Flickers of hope in the Finale faced a snarling orchestral response. As the opening theme returned, this time with overt slides between notes, lines became blurred; definition between light and shade appeared just a little greyer. All the while, her exquisite ability to reduce tension at the flick of a switch, left the cello almost naked in front of a packed hall, an overwhelming display of musical expression. It was her encore though, the Langsam from Schumann’s Five Pieces in a Folk Style arranged for solo cello and cello octet, and her exquisite duet with the principal cellist which truly left its mark.

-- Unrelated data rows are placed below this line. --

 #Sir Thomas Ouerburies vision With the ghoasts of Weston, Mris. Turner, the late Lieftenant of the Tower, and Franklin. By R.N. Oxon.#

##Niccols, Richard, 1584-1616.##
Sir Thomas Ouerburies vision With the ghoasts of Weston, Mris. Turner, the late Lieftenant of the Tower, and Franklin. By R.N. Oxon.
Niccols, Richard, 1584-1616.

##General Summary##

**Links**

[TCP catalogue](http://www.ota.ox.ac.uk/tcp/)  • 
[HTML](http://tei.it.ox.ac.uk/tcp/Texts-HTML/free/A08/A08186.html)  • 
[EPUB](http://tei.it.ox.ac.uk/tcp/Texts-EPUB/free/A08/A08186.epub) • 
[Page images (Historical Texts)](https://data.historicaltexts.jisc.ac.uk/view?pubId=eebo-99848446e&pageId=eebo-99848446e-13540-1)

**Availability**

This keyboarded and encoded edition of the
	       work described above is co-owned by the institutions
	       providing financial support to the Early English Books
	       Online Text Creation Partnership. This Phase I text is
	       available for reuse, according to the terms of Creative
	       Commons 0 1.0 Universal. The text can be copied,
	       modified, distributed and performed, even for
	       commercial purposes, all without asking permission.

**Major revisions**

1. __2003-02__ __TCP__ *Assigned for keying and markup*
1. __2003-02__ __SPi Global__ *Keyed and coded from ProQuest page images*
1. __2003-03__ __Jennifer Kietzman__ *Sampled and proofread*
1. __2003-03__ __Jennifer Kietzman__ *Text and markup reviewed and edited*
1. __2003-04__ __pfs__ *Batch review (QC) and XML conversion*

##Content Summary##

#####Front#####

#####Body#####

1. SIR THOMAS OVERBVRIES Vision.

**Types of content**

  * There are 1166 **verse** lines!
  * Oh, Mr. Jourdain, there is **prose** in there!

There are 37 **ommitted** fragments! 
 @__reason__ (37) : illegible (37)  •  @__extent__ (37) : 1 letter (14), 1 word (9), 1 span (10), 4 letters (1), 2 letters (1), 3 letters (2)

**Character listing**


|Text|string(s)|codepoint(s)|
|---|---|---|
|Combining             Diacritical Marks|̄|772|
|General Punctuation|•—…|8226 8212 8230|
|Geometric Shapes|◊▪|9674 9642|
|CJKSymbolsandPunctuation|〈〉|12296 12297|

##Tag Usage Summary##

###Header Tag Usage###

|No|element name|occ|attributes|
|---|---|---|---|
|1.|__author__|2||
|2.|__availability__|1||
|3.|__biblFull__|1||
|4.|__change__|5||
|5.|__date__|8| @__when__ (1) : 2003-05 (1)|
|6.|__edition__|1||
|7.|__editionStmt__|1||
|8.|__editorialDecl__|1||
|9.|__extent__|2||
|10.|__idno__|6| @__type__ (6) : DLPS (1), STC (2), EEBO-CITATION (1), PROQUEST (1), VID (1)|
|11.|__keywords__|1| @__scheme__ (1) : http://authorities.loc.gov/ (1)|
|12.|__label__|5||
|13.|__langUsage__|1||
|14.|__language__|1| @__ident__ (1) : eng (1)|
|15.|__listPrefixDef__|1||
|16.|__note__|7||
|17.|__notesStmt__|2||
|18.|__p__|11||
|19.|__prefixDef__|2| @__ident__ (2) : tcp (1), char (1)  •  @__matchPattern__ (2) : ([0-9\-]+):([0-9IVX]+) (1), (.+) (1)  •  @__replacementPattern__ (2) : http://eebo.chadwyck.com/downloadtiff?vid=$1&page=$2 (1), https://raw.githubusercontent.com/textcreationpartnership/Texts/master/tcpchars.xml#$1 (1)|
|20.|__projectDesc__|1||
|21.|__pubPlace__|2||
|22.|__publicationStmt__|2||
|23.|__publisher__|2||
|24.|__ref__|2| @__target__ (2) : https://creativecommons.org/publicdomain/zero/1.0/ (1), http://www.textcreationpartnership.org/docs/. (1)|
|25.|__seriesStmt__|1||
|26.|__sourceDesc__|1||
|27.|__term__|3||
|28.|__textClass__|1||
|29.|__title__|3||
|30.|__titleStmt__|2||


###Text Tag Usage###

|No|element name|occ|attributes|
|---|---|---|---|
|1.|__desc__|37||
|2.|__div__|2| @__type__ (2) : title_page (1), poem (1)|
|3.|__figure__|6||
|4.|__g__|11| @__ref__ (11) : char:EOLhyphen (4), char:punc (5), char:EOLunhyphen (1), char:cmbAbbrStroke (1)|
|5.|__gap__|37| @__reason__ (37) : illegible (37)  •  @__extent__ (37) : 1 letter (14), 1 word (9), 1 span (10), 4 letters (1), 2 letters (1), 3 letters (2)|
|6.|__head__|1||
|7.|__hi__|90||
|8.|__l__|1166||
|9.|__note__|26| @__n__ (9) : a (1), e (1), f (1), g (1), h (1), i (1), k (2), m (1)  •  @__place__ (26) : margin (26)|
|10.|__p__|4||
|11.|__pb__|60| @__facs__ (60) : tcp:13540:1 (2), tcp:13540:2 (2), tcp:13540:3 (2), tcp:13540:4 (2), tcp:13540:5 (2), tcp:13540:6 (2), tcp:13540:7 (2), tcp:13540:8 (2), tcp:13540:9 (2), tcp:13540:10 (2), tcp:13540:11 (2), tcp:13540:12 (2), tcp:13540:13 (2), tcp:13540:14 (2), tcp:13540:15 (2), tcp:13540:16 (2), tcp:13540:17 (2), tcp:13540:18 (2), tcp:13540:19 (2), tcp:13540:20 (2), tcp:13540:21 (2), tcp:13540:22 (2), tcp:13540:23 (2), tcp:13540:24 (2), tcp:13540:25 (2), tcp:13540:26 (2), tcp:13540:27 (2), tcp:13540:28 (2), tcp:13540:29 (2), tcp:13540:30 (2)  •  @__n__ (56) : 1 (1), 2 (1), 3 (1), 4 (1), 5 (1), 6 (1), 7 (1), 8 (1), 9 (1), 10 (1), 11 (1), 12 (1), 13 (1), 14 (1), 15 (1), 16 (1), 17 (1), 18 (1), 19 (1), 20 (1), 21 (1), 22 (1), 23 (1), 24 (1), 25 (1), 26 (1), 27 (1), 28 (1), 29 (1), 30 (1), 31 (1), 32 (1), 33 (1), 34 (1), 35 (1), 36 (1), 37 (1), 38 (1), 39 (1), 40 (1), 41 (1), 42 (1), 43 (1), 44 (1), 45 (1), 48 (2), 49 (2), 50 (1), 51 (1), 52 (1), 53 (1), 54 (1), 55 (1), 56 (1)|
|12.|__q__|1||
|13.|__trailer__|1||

If the first half was all about the strings, then attention swiftly shifted to the woodwind and brass for Stravinsky’s Rite of Spring as virtuosic solos burst forth. The bassoon’s first note, a journey in itself, put the very notion of pitch on trial before warbling bass clarinets and twittering piccolos evoked a complete riot of colour. A spring like no other. Bychkov made it all look so easy. His steady march left room for a harsher reality ahead while simultaneously projecting an attractive humanity amidst Stravinsky’s pagan ritual. Calm and collected, his measured gestures and gentle sway belied little of the carnage before him. Beautiful pacing, a huge dynamic range and dramatic silences abounded.
Lyrical violas pleaded for their life in storytelling so vivid, all we needed were ballet dancers on stage. But as snarling brass, thundering percussion and rasping Wagner tubas echoed, the inferno showed little signs of mercy.
In contrast to the work’s 1913 Paris premiere where audience emotions reached fever pitch, tonight’s attentive German audience showed emotional restraint. Few dared to breach this Czech wall of fury, full of hypnotic, carnal drum rhythms and sneering brass. With bells aloft, the horns unleashed their wroth, the very organ pipes above seemed to vibrate.